### What needs to be done
All lines below containing "Decorators" are to be listed.

### Listed records
------------------------------------------------
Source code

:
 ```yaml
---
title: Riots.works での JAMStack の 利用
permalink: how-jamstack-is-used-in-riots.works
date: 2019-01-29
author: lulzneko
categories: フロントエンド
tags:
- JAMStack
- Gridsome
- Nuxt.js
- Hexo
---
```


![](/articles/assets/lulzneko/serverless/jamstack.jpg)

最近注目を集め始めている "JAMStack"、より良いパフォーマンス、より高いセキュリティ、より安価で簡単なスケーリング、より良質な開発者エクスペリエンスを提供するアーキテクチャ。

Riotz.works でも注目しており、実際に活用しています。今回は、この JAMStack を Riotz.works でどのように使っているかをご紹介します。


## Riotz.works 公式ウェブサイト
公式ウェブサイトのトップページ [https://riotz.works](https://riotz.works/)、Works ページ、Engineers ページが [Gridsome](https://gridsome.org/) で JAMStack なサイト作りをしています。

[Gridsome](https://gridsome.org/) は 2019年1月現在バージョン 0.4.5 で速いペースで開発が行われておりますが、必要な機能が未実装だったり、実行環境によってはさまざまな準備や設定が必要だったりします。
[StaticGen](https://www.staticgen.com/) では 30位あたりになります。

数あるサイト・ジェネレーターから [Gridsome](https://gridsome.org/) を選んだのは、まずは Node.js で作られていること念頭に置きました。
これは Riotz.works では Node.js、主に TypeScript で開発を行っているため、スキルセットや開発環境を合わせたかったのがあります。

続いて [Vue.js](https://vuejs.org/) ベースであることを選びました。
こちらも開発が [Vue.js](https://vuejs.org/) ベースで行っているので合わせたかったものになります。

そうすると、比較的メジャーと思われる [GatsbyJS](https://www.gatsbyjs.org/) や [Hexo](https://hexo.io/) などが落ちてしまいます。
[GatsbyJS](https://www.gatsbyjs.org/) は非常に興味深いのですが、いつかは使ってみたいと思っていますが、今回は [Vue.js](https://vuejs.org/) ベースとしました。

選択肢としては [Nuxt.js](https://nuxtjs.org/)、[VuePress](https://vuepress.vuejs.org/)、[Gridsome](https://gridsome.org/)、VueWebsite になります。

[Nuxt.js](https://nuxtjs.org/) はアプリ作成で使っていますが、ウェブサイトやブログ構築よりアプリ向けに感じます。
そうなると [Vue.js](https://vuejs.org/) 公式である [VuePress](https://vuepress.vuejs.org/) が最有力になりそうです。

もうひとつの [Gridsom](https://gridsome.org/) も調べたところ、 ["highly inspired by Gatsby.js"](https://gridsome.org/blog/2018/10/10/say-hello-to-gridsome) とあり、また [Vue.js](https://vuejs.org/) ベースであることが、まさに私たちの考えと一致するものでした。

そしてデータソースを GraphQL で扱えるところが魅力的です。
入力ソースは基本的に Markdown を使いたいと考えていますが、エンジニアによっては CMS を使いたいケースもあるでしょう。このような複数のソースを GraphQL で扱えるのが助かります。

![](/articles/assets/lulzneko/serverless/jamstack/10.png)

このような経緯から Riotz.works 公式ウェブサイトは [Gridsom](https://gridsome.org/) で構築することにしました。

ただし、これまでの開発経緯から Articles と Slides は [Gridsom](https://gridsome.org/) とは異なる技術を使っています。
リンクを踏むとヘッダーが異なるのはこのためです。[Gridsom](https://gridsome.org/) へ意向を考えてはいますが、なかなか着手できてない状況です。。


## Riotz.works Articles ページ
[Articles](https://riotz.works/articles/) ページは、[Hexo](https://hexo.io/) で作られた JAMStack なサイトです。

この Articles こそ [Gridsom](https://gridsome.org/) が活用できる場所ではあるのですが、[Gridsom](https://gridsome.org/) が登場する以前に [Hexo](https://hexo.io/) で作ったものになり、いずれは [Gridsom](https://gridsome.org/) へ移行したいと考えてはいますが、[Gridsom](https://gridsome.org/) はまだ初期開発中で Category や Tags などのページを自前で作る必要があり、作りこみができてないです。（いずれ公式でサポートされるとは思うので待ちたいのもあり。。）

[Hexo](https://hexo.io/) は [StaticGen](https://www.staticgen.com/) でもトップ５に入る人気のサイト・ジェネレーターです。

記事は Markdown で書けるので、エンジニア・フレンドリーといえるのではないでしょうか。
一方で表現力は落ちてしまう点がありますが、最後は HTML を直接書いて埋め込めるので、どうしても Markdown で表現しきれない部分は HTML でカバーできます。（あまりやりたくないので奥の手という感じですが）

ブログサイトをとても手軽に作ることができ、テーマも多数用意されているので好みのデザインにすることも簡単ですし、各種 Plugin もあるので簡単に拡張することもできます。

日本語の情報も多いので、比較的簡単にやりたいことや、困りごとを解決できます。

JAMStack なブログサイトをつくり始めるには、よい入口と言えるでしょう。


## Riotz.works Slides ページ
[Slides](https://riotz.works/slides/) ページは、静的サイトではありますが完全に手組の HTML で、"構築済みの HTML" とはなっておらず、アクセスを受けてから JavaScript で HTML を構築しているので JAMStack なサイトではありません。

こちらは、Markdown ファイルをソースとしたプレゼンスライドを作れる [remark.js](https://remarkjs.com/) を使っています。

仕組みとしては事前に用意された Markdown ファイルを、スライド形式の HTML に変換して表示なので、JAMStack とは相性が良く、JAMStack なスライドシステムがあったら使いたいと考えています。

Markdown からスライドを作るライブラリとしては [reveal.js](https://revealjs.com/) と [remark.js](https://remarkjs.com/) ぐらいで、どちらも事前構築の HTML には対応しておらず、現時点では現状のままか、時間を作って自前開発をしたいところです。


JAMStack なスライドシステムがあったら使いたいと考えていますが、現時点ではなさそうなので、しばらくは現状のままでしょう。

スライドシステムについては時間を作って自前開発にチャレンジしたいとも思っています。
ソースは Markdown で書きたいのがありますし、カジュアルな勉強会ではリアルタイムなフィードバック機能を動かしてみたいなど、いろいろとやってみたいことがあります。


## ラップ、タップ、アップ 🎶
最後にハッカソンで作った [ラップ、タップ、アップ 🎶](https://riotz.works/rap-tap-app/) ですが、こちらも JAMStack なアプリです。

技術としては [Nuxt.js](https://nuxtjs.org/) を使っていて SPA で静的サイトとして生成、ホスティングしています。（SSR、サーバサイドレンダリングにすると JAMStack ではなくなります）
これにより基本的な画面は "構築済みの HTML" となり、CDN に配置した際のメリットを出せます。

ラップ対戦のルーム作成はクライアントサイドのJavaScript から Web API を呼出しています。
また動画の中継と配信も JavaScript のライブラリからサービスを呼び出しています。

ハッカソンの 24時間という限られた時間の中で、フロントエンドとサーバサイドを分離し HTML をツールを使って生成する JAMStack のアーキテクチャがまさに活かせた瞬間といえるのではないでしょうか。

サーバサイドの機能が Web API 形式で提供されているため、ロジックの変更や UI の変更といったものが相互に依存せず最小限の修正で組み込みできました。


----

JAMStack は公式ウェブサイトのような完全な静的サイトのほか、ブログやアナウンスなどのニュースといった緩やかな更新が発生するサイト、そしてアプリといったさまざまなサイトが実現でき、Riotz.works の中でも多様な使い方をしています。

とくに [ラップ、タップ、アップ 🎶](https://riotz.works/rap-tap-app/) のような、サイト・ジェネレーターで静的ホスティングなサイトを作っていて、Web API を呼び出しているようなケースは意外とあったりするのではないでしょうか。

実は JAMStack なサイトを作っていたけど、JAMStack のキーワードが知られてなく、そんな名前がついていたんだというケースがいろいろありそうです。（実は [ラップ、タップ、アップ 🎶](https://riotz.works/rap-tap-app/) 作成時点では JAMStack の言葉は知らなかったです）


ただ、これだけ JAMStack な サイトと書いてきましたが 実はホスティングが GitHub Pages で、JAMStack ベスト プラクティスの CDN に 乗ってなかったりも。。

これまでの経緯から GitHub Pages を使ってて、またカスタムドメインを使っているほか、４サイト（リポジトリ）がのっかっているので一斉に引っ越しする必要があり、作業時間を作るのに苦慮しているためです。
------------------------------------------------
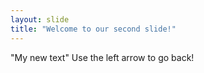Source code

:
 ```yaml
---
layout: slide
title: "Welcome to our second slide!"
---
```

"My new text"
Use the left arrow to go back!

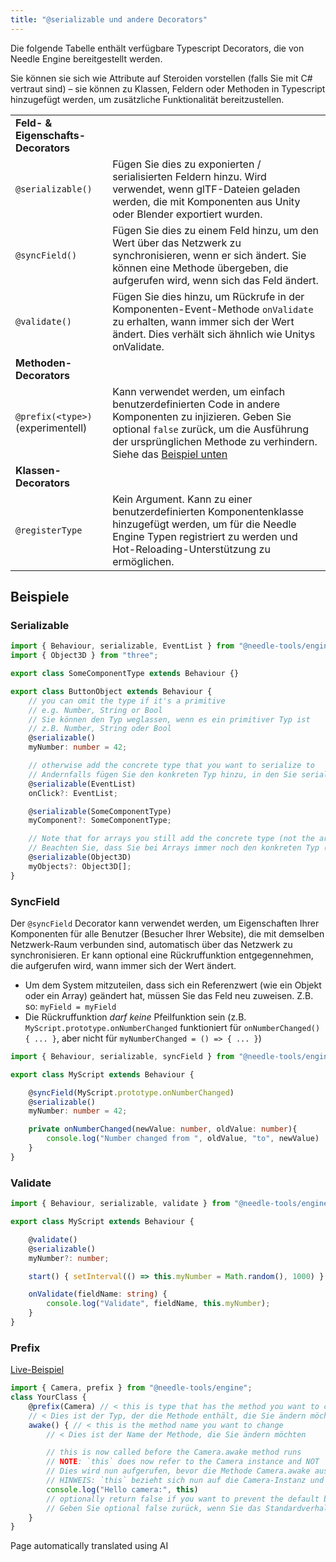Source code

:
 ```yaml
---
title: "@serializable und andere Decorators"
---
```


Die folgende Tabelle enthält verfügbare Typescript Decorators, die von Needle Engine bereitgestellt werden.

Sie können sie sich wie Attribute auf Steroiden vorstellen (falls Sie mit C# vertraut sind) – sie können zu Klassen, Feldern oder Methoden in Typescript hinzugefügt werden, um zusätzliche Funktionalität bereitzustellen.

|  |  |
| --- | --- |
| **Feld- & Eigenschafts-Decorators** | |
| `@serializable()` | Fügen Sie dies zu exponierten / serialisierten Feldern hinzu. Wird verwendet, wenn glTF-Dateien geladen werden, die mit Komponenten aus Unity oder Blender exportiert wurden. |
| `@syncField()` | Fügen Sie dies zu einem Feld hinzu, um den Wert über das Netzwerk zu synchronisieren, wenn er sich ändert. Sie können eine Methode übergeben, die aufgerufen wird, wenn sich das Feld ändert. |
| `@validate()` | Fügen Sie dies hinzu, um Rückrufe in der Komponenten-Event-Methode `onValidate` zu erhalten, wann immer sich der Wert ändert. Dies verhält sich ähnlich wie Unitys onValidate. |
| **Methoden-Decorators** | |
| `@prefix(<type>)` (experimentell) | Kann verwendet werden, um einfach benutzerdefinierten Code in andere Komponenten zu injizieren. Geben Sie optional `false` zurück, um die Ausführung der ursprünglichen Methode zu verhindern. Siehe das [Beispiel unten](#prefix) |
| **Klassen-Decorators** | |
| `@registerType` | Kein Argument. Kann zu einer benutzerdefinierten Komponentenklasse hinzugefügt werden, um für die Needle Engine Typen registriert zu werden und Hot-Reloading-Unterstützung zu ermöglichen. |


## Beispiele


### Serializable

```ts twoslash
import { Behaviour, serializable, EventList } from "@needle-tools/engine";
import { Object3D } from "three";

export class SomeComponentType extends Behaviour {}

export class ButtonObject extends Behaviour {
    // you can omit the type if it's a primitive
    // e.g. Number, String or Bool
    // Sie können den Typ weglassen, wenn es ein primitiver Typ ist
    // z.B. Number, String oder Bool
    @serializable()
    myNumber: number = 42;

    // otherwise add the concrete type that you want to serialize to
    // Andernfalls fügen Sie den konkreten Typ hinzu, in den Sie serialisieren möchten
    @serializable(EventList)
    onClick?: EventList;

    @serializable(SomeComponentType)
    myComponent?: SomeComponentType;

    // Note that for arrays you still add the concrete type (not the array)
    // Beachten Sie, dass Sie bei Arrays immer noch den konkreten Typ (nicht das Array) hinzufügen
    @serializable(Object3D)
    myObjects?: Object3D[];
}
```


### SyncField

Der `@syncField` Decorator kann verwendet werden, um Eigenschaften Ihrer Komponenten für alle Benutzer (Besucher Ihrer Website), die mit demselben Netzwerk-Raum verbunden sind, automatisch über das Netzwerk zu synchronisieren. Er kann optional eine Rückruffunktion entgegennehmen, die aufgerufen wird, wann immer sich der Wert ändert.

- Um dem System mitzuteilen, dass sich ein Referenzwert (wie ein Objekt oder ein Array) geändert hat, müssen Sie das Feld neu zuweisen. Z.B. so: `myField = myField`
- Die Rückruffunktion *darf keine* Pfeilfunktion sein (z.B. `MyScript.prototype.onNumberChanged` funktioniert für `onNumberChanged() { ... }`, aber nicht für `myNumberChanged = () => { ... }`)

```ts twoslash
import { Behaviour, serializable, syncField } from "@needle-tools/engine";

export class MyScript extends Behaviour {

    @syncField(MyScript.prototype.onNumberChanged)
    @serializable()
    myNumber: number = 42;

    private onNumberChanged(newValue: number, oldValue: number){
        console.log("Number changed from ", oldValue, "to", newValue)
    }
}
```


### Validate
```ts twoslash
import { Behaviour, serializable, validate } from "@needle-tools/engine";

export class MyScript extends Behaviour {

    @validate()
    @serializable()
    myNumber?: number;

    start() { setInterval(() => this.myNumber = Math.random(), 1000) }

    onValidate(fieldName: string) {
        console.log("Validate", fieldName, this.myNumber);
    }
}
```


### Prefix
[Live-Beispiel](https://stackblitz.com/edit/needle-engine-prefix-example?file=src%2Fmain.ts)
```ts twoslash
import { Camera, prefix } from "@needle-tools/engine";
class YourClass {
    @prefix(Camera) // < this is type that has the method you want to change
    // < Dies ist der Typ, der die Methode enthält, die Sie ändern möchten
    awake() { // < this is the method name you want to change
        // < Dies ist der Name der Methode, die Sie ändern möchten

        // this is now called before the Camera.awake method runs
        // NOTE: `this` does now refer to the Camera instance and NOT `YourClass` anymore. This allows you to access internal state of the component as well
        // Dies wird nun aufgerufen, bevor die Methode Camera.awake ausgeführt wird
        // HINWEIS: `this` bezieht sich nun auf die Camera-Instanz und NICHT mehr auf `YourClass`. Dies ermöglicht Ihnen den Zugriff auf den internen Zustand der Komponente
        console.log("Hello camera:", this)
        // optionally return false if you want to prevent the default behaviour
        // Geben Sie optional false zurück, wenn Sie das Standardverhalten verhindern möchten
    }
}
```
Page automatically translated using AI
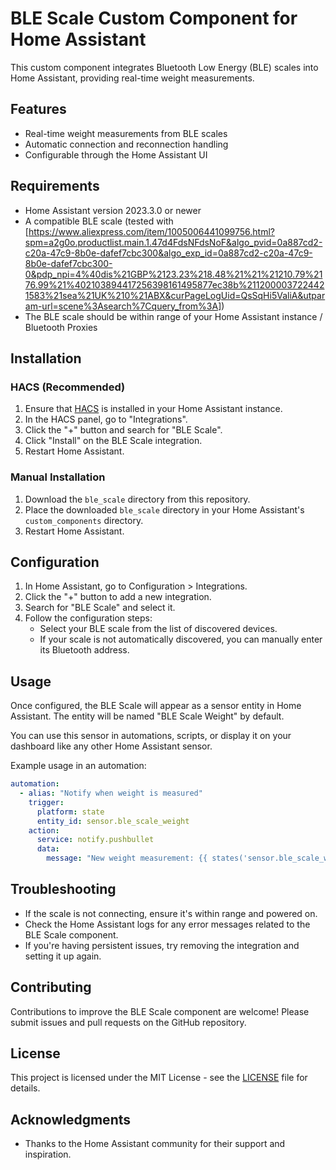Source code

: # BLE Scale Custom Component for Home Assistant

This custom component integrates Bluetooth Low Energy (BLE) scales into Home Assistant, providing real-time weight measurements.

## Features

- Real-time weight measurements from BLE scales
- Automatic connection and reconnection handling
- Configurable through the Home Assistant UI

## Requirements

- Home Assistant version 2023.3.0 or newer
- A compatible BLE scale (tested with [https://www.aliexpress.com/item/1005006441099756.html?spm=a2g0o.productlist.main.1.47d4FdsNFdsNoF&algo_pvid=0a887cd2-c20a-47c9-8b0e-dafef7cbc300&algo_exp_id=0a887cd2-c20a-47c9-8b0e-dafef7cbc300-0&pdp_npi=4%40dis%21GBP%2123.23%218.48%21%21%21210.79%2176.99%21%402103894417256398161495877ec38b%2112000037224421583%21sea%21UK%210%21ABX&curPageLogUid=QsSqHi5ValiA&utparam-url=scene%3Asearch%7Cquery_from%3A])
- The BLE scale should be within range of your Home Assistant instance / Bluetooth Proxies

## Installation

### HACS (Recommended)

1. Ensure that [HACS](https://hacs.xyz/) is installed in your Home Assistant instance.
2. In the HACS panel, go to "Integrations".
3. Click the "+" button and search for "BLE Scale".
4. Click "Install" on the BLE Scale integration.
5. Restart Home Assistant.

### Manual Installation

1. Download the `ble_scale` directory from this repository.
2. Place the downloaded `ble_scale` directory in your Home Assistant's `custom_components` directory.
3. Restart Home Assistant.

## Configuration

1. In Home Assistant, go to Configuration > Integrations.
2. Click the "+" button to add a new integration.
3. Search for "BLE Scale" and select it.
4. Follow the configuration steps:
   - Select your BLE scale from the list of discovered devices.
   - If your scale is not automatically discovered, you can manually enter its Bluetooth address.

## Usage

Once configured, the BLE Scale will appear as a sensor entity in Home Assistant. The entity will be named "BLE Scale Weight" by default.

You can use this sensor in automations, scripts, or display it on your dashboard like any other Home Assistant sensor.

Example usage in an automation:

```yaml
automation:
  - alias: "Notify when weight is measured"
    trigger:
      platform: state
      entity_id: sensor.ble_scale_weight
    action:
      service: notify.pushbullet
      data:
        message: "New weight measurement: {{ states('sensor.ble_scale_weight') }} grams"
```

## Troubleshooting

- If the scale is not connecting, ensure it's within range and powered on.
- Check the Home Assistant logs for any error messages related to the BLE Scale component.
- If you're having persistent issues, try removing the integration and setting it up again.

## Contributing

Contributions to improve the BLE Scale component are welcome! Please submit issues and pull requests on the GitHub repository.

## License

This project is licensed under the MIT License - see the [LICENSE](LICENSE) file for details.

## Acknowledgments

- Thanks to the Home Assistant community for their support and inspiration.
------------------------------------------------
### Solved problem
title: "@serializable und andere Decorators"
Die folgende Tabelle enthält verfügbare Typescript Decorators, die von Needle Engine bereitgestellt werden.
| **Feld- & Eigenschafts-Decorators** | |
| **Methoden-Decorators** | |
| **Klassen-Decorators** | |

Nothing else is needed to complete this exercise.